- [Exercise aim]
Would you show every line from the records that holds "templateBody"?

- [Data to process]

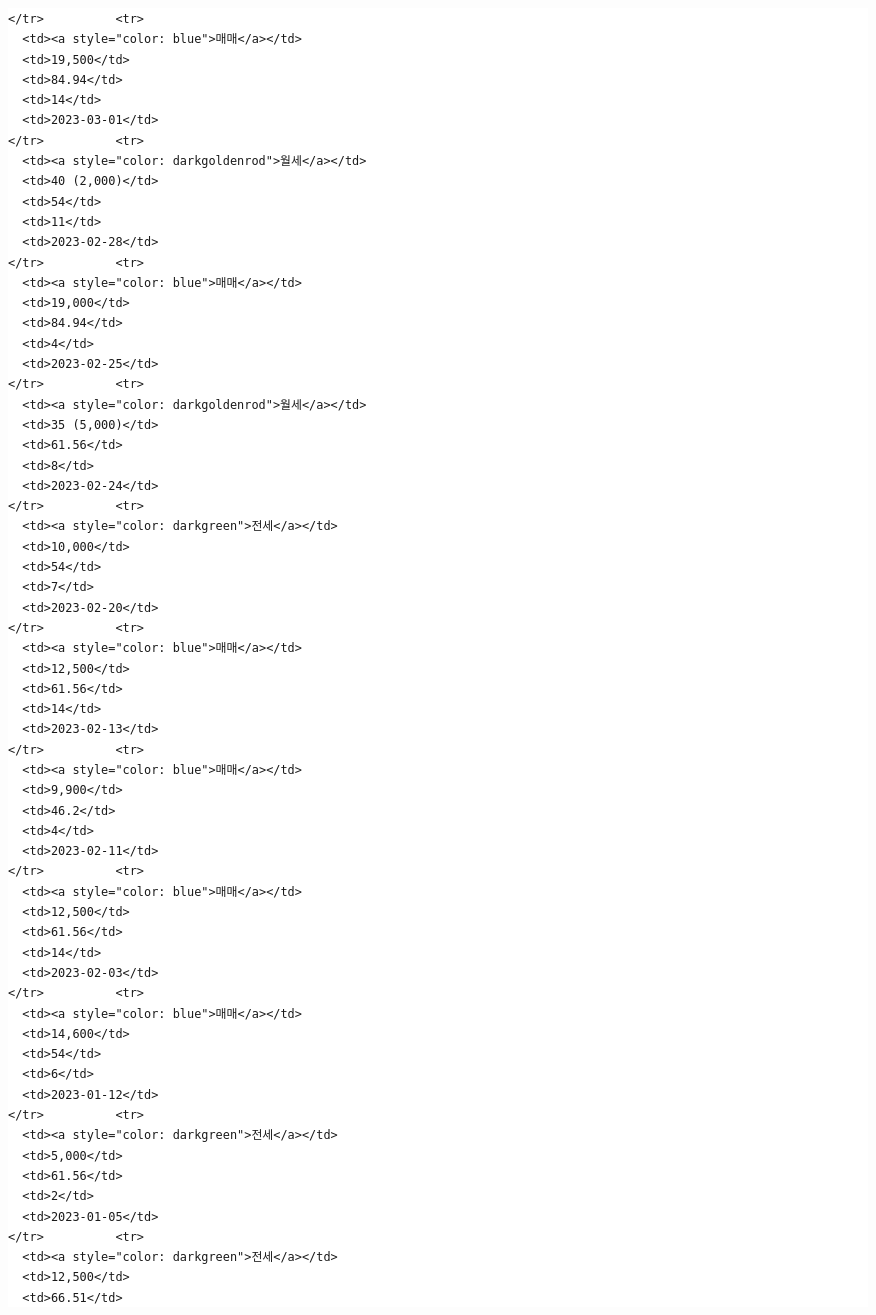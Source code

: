     </tr>          <tr>
      <td><a style="color: blue">매매</a></td>
      <td>19,500</td>
      <td>84.94</td>
      <td>14</td>
      <td>2023-03-01</td>
    </tr>          <tr>
      <td><a style="color: darkgoldenrod">월세</a></td>
      <td>40 (2,000)</td>
      <td>54</td>
      <td>11</td>
      <td>2023-02-28</td>
    </tr>          <tr>
      <td><a style="color: blue">매매</a></td>
      <td>19,000</td>
      <td>84.94</td>
      <td>4</td>
      <td>2023-02-25</td>
    </tr>          <tr>
      <td><a style="color: darkgoldenrod">월세</a></td>
      <td>35 (5,000)</td>
      <td>61.56</td>
      <td>8</td>
      <td>2023-02-24</td>
    </tr>          <tr>
      <td><a style="color: darkgreen">전세</a></td>
      <td>10,000</td>
      <td>54</td>
      <td>7</td>
      <td>2023-02-20</td>
    </tr>          <tr>
      <td><a style="color: blue">매매</a></td>
      <td>12,500</td>
      <td>61.56</td>
      <td>14</td>
      <td>2023-02-13</td>
    </tr>          <tr>
      <td><a style="color: blue">매매</a></td>
      <td>9,900</td>
      <td>46.2</td>
      <td>4</td>
      <td>2023-02-11</td>
    </tr>          <tr>
      <td><a style="color: blue">매매</a></td>
      <td>12,500</td>
      <td>61.56</td>
      <td>14</td>
      <td>2023-02-03</td>
    </tr>          <tr>
      <td><a style="color: blue">매매</a></td>
      <td>14,600</td>
      <td>54</td>
      <td>6</td>
      <td>2023-01-12</td>
    </tr>          <tr>
      <td><a style="color: darkgreen">전세</a></td>
      <td>5,000</td>
      <td>61.56</td>
      <td>2</td>
      <td>2023-01-05</td>
    </tr>          <tr>
      <td><a style="color: darkgreen">전세</a></td>
      <td>12,500</td>
      <td>66.51</td>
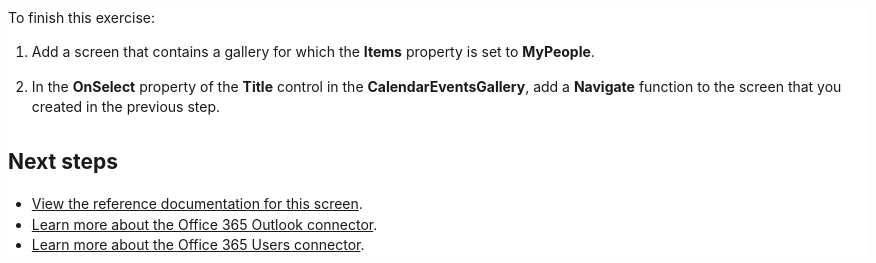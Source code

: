 To finish this exercise:

1. Add a screen that contains a gallery for which the **Items** property is set to **MyPeople**.

1. In the **OnSelect** property of the **Title** control in the **CalendarEventsGallery**, add a **Navigate** function to the screen that you created in the previous step.

## Next steps

* [View the reference documentation for this screen](calendar-screen-reference.md).
* [Learn more about the Office 365 Outlook connector](../connections/connection-office365-outlook.md).
* [Learn more about the Office 365 Users connector](../connections/connection-office365-users.md).

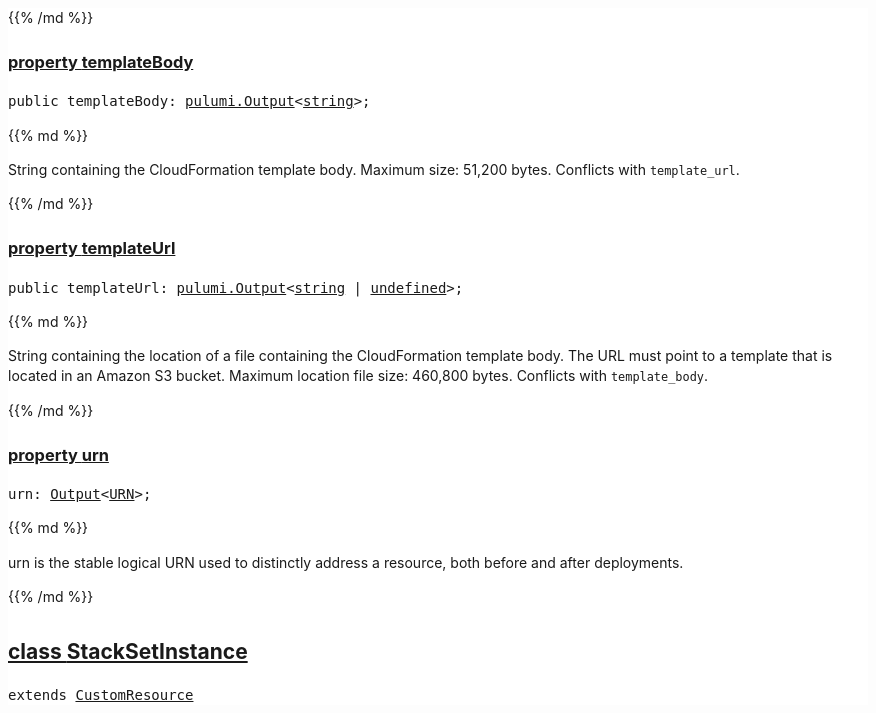 {{% /md %}}
</div>
<h3 class="pdoc-member-header" id="StackSet-templateBody">
<a class="pdoc-child-name" href="https://github.com/pulumi/pulumi-aws/blob/4587f51e21d4082d41ef2a51683fba5eef224c5b/sdk/nodejs/cloudformation/stackSet.ts#L125">property <b>templateBody</b></a>
</h3>
<div class="pdoc-member-contents">
<pre class="highlight"><span class='kd'>public </span>templateBody: <a href='/reference/pkg/nodejs/pulumi/pulumi/#Output'>pulumi.Output</a>&lt;<span class='kd'><a href='https://developer.mozilla.org/en-US/docs/Web/JavaScript/Reference/Global_Objects/String'>string</a></span>&gt;;</pre>
{{% md %}}

String containing the CloudFormation template body. Maximum size: 51,200 bytes. Conflicts with `template_url`.

{{% /md %}}
</div>
<h3 class="pdoc-member-header" id="StackSet-templateUrl">
<a class="pdoc-child-name" href="https://github.com/pulumi/pulumi-aws/blob/4587f51e21d4082d41ef2a51683fba5eef224c5b/sdk/nodejs/cloudformation/stackSet.ts#L129">property <b>templateUrl</b></a>
</h3>
<div class="pdoc-member-contents">
<pre class="highlight"><span class='kd'>public </span>templateUrl: <a href='/reference/pkg/nodejs/pulumi/pulumi/#Output'>pulumi.Output</a>&lt;<span class='kd'><a href='https://developer.mozilla.org/en-US/docs/Web/JavaScript/Reference/Global_Objects/String'>string</a></span> | <span class='kd'><a href='https://developer.mozilla.org/en-US/docs/Web/JavaScript/Reference/Global_Objects/undefined'>undefined</a></span>&gt;;</pre>
{{% md %}}

String containing the location of a file containing the CloudFormation template body. The URL must point to a template that is located in an Amazon S3 bucket. Maximum location file size: 460,800 bytes. Conflicts with `template_body`.

{{% /md %}}
</div>
<h3 class="pdoc-member-header" id="StackSet-urn">
<a class="pdoc-child-name" href="https://github.com/pulumi/pulumi-aws/blob/4587f51e21d4082d41ef2a51683fba5eef224c5b/sdk/nodejs/node_modules/@pulumi/pulumi/resource.d.ts#L12">property <b>urn</b></a>
</h3>
<div class="pdoc-member-contents">
<pre class="highlight"><span class='kd'></span>urn: <a href='/reference/pkg/nodejs/pulumi/pulumi/#Output'>Output</a>&lt;<a href='/reference/pkg/nodejs/pulumi/pulumi/#URN'>URN</a>&gt;;</pre>
{{% md %}}

urn is the stable logical URN used to distinctly address a resource, both before and after
deployments.

{{% /md %}}
</div>
</div>
<h2 class="pdoc-module-header" id="StackSetInstance">
<a class="pdoc-member-name" href="https://github.com/pulumi/pulumi-aws/blob/4587f51e21d4082d41ef2a51683fba5eef224c5b/sdk/nodejs/cloudformation/stackSetInstance.ts#L65">class <b>StackSetInstance</b></a>
</h2>
<div class="pdoc-module-contents">
<pre class="highlight"><span class='kd'>extends</span> <a href='/reference/pkg/nodejs/pulumi/pulumi/#CustomResource'>CustomResource</a></pre>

- [Worked solution]
<h3 class="pdoc-member-header" id="StackSet-templateBody">
<a class="pdoc-child-name" href="https://github.com/pulumi/pulumi-aws/blob/4587f51e21d4082d41ef2a51683fba5eef224c5b/sdk/nodejs/cloudformation/stackSet.ts#L125">property <b>templateBody</b></a>
<pre class="highlight"><span class='kd'>public </span>templateBody: <a href='/reference/pkg/nodejs/pulumi/pulumi/#Output'>pulumi.Output</a>&lt;<span class='kd'><a href='https://developer.mozilla.org/en-US/docs/Web/JavaScript/Reference/Global_Objects/String'>string</a></span>&gt;;</pre>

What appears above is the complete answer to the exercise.